Kol Ami’s small suite of offices, where Stratford has a study, storage and a board room, are just outside downtown Frederick, less than 2 miles from the Chabad Center and Beth Sholom. For Shabbat services, Kol Ami shares a sanctuary with the Unitarian Universalist Congregation of Frederick and Sunday school is held at Saint John’s Catholic Prep in nearby Buckeystown. He holds bar and bat mitzvah student meetings at the local library or his study.
Diane Rifkin, 62, has been a member of Kol Ami since its founding. She considers it “a very warm and inclusive congregation” and appreciates its engagement in social action and interfaith activities.
“I adore our current rabbi and his wife and our wonderful cantorial soloist [Dr. Eric Dubbin]. I have built long-term friendships with congregants of all ages,” she said.
Rifkin supports the congregation’s promotion of lifelong learning, from its religious school programming to its Intro to Judaism course and its groups for youths, young professionals and empty nesters.
Rifkin is just one of the congregation’s 110 member-units, which includes families and individuals. Stratford said there are another 40 or so nonmembers who attend the shul, which gives a membership price break to young families, young adults, single parents and seniors.
“We’re heavy in young families and we’re heavy in retirees, empty nesters and baby boomers,” he said.
The shul’s influx of new members in the 2000s included lots of young families, peaking between 2010 and 2012 when Kol Ami had more than 100 kids in its religious school. Those children have grown up and gone through bar and bat mitzvahs and confirmations, and Stratford said the increase in new people has leveled out.
“We have a dip in demographics when it comes to the younger boomers,” he added. “And our young professionals are very transient.”
“Most important to me is the strong sense of community we feel as members,” said 14-year member Anne Cohen, 69. “We have personally made friends of many different ages and have been together with each other both for support in times of need and celebration in times of joy. The members of this congregation are welcoming to newcomers and always there for each other.”
At the Chabad Jewish Center, Labkowski estimates that the shul’s larger community and holiday events draw 150 to 200 people, with about 30 to 40 people attending classes at any one time.
Labkowski said his congregation is a “good mix of everything. … We have all ages, all backgrounds, all affiliations who attend Shabbat services and programs. They love our openness to everyone and anyone. People really feel at home.”
He admits that being a relatively young rabbi with a family may help attract and retain young families to the center.
“It definitely helps when you have someone they can relate to that has young children themselves and knows what it’s like to be a millennial and still be involved in Judaism,” he said.
Gen Xer Allyce DeFrank is 44 and has been part of the Chabad community since 2015. She appreciates having someplace to celebrate the High Holidays, learn the Torah, make new friends and introduce her son to a Jewish community and Hebrew school, where he is excited to have earned a “red belt” in Hebrew reading.

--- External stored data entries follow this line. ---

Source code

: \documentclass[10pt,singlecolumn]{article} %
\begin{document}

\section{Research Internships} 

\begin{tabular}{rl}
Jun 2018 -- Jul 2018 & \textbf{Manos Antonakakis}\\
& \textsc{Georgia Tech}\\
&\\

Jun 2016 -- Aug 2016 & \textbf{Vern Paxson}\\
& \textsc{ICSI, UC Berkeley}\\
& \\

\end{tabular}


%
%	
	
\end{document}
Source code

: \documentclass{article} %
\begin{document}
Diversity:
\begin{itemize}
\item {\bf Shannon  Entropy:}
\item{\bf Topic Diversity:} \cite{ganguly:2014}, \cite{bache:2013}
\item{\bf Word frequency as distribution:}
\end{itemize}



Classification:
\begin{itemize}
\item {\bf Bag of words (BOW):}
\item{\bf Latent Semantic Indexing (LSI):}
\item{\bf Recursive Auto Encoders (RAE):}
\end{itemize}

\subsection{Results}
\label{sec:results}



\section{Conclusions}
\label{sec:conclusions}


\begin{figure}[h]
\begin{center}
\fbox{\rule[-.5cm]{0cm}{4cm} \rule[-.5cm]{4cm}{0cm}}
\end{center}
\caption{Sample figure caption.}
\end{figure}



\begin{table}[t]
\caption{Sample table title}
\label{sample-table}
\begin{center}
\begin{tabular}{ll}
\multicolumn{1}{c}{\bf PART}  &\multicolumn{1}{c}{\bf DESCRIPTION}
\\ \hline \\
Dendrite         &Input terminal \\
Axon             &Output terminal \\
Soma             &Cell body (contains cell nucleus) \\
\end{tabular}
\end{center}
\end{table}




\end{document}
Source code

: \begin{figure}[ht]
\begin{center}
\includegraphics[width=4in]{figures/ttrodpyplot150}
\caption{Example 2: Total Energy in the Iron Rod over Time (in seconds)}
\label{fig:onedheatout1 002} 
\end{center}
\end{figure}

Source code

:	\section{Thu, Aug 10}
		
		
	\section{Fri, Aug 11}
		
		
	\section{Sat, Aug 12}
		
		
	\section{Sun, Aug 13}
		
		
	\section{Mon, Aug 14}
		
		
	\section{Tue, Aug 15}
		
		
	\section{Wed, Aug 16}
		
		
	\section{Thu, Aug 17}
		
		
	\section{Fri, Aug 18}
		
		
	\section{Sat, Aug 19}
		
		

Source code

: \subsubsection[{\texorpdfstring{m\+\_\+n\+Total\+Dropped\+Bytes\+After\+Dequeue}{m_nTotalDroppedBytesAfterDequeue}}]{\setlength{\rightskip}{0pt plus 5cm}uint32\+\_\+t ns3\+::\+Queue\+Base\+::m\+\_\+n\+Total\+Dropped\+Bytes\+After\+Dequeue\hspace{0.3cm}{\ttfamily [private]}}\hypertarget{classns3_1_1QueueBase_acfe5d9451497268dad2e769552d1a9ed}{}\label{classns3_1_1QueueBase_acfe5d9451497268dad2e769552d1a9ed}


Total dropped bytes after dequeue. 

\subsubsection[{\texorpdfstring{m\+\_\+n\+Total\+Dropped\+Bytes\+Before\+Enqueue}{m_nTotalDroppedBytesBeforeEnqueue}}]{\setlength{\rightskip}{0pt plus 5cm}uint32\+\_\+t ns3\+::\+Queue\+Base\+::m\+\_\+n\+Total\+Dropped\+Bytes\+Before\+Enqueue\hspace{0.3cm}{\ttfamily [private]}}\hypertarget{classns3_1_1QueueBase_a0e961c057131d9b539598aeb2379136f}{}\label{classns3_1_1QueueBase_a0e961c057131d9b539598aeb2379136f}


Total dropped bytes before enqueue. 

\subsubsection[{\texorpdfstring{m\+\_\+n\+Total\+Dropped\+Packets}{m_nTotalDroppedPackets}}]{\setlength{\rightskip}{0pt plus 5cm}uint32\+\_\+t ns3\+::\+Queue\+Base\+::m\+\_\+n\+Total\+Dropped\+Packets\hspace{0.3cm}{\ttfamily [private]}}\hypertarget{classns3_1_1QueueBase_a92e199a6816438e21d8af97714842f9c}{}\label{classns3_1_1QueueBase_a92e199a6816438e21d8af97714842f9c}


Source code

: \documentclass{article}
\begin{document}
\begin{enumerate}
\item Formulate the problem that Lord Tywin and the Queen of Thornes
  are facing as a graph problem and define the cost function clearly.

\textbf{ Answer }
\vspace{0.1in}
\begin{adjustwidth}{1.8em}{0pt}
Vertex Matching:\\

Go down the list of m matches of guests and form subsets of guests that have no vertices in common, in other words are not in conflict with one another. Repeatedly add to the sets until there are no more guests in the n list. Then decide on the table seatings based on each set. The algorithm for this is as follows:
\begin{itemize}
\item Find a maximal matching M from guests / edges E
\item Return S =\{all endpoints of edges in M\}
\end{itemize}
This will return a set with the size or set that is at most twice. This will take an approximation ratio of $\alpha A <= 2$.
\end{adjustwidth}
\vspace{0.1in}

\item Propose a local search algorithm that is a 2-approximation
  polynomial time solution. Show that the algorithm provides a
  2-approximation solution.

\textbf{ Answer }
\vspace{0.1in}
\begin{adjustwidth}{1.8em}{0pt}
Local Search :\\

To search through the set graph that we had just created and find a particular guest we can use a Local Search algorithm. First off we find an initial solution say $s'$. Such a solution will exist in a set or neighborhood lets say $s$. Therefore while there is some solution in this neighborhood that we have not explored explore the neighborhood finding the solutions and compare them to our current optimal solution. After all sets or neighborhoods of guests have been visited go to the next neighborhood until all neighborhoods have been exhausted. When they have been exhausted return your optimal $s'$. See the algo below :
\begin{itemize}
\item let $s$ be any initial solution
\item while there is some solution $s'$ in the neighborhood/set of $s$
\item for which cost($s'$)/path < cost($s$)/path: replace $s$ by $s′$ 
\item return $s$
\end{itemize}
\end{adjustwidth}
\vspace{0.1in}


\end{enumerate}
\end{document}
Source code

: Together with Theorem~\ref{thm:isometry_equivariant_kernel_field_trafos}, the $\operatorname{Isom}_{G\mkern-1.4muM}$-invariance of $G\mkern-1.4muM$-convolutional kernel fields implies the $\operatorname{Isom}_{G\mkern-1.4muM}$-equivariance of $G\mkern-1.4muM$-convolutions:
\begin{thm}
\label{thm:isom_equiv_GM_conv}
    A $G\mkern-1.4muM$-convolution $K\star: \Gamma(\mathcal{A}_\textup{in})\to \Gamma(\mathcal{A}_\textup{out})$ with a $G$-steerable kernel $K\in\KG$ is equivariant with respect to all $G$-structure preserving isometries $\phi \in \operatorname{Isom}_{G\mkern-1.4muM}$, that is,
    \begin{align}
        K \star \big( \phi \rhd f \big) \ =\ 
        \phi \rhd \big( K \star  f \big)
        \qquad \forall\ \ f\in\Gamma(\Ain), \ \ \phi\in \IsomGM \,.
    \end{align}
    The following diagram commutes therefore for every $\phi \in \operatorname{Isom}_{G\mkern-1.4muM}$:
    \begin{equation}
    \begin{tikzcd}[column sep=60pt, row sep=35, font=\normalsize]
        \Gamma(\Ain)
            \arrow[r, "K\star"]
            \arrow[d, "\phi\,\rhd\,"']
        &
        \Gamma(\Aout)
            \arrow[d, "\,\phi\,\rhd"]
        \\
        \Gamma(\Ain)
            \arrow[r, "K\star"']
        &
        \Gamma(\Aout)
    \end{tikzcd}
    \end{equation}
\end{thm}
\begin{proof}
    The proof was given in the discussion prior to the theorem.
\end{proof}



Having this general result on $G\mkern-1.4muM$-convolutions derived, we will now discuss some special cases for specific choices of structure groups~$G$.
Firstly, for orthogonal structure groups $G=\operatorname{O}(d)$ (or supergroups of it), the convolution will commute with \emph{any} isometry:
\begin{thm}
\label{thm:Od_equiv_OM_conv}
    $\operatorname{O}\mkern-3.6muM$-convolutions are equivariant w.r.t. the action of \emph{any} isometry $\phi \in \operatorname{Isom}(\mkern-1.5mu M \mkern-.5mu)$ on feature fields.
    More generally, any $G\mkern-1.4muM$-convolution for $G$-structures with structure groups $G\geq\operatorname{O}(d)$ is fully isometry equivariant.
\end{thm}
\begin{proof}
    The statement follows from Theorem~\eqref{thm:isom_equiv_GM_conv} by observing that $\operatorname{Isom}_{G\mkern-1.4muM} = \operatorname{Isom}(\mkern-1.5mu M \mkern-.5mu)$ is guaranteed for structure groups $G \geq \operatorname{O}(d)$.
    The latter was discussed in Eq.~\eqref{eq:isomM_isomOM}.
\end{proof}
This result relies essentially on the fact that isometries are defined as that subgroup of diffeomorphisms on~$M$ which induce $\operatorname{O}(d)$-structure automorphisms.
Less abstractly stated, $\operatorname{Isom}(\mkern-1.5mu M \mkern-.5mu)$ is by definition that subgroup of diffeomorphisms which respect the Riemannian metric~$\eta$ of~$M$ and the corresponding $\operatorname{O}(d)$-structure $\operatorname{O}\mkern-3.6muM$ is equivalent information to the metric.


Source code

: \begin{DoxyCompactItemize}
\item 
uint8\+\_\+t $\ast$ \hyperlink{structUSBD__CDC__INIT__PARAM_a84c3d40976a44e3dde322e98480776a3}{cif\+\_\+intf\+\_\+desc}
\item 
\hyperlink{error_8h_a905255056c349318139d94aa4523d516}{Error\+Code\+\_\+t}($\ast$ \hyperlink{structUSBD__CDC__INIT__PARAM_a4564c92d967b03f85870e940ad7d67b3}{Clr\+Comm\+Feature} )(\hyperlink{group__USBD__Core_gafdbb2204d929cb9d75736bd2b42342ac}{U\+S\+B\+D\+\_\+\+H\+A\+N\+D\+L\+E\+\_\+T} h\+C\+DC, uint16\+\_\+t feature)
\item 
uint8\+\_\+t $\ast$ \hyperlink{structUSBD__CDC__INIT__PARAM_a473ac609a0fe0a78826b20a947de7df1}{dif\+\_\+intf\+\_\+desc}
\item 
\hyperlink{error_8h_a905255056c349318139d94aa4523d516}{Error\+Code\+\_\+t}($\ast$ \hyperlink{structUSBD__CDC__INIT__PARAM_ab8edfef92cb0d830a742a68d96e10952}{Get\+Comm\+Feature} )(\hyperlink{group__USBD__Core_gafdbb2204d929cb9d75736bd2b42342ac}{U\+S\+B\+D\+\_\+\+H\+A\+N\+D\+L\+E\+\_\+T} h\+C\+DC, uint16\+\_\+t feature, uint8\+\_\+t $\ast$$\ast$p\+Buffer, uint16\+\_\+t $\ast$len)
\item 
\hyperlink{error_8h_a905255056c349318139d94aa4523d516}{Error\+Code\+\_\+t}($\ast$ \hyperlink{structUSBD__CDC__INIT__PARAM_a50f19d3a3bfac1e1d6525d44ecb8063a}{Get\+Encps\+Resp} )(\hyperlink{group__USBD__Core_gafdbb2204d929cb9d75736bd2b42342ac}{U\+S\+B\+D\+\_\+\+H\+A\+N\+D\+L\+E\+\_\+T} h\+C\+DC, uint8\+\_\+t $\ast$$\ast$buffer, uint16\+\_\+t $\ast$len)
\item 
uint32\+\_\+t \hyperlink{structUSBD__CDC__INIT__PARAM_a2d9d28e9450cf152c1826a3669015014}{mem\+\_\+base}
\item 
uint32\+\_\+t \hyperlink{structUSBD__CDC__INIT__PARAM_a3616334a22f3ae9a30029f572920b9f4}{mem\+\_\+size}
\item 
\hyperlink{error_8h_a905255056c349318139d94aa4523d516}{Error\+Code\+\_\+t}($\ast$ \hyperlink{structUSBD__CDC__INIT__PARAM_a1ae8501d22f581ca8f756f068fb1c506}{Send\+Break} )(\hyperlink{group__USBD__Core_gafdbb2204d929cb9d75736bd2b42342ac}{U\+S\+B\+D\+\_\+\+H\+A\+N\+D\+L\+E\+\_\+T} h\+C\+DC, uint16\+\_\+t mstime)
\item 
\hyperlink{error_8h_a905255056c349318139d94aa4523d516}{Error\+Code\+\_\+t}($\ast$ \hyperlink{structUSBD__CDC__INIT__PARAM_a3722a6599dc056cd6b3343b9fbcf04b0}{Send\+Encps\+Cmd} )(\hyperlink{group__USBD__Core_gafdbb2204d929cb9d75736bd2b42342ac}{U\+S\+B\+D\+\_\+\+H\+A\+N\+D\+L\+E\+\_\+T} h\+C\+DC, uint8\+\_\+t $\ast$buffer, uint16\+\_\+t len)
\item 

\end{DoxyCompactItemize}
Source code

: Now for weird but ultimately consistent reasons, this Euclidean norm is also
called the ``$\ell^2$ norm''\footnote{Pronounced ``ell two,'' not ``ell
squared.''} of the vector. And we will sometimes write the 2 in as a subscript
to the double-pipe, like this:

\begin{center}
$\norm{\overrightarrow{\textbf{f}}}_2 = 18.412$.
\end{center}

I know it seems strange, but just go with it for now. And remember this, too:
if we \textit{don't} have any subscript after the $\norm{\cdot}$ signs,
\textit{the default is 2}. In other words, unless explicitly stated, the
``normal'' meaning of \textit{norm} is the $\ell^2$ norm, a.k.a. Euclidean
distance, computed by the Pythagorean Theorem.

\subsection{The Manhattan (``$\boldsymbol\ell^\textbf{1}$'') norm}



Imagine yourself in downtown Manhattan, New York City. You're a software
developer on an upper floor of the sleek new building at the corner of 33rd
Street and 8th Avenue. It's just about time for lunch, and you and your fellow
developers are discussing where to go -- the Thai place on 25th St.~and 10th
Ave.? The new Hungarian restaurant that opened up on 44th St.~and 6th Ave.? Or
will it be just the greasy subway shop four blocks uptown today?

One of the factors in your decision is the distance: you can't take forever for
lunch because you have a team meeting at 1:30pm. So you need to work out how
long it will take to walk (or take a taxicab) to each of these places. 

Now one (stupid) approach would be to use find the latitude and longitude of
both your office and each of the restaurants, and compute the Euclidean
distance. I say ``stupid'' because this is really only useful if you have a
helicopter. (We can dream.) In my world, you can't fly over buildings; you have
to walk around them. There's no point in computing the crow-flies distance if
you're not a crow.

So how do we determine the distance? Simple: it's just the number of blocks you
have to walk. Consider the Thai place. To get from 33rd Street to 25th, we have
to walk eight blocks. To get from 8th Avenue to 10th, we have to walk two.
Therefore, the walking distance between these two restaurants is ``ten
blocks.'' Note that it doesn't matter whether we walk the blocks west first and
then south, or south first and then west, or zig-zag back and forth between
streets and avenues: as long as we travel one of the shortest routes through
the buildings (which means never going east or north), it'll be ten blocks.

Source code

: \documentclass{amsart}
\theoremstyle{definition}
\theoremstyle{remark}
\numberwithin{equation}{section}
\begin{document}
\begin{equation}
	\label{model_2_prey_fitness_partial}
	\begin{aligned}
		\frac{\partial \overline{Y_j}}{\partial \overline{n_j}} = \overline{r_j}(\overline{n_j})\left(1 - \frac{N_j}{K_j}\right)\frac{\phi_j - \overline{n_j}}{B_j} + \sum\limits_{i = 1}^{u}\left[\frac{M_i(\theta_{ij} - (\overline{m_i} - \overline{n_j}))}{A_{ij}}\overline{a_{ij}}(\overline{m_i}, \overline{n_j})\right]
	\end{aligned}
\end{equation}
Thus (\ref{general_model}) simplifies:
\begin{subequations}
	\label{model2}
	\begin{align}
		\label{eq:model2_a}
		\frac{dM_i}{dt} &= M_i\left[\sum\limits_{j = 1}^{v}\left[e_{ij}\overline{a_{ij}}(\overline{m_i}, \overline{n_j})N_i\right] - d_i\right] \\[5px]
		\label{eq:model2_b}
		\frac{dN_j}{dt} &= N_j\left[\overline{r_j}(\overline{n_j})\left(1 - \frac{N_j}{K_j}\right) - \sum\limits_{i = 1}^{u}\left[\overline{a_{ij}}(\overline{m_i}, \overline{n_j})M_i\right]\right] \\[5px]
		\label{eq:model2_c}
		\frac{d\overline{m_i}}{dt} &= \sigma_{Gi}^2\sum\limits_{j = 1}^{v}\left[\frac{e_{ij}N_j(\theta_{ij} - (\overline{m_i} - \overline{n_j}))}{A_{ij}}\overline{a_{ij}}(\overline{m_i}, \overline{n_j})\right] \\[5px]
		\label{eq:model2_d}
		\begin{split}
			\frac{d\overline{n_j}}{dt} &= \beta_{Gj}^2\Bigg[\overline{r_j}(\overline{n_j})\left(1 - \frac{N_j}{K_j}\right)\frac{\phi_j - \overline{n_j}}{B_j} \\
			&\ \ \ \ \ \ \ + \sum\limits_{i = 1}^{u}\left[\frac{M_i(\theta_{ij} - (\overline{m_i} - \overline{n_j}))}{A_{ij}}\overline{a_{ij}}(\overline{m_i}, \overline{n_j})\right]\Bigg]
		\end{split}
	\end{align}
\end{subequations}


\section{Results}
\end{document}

“I now have the opportunity to give my son a bar mitzvah with a very kind rabbi and his family, which is scheduled for October,” she said.
For 58-year-old Sharon Ramboz, being affiliated with the Chabad community since its founding has helped her connect with her Judaism.
“I grew up in a Jewish area and moved to Frederick about 30 years ago. It was very difficult raising children in our faith without a community that I feel comfortable in,” she said. “Once Chabad came to town, all of that changed.”
She finds the Frederick Jewish community unique, in that “even the non-Jews appreciate and are supportive of Chabad’s work.” She enjoys the child-centered events and adult education classes that she said are “informative, interactive and practical.”
Allen Roth has been with the Chabad center for four years. The 72-year-old said it gives him “a sense of being part of something much greater, of belonging and sharing.”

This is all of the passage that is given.